Sturdier teams than Holder's would have been scattered to the winds. Broad, who was a more dangerous proposition than on day one (when he hurt his heel slipping on the stairs inside the Pavilion), joined in, briefly claiming a third victim. Moments later, however, DRS spared Gabriel the indignity of becoming the first West Indian to suffer a king pair in Tests. It meant Anderson had time to take a seventh, shave a run from his career-best return, and put his feet up.
Thirty wickets had fallen for 494 runs, so a target of 107 was no piece of Test Match Special cake. But the sting had gone from the pitch and, with the absence of the injured Roach, from the West Indies attack. Any residual tension involved England batsmen scrabbling for a place on the trip to Australia, though the only failure was an inked-in tourist: Cook fell to Bishoo's first ball.
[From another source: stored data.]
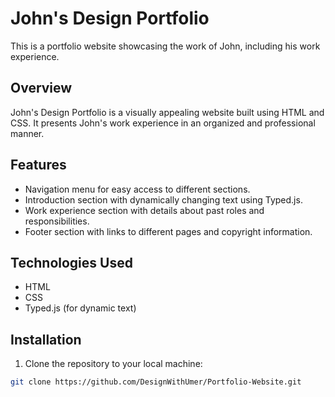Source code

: # John's Design Portfolio

This is a portfolio website showcasing the work of John, including his work experience.

## Overview

John's Design Portfolio is a visually appealing website built using HTML and CSS. It presents John's work experience in an organized and professional manner.

## Features

- Navigation menu for easy access to different sections.
- Introduction section with dynamically changing text using Typed.js.
- Work experience section with details about past roles and responsibilities.
- Footer section with links to different pages and copyright information.

## Technologies Used

- HTML
- CSS
- Typed.js (for dynamic text)

## Installation

1. Clone the repository to your local machine:

```bash
git clone https://github.com/DesignWithUmer/Portfolio-Website.git
```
Stoneman and Westley then swept England to the series, clearing the stage for the Test's third conquering hero. Dressed in a trademark combination of shocking colours, Henry Blofeld called time on 45 years with TMS, strolled a lap of honour, and acknowledged the adulation of a full house. Lost in the nostalgia concerning pigeons, seagulls, buses, cranes, helicopters and sundry other dear old things was the identity of the Man of the Match. The name's Stokes. Ben Stokes.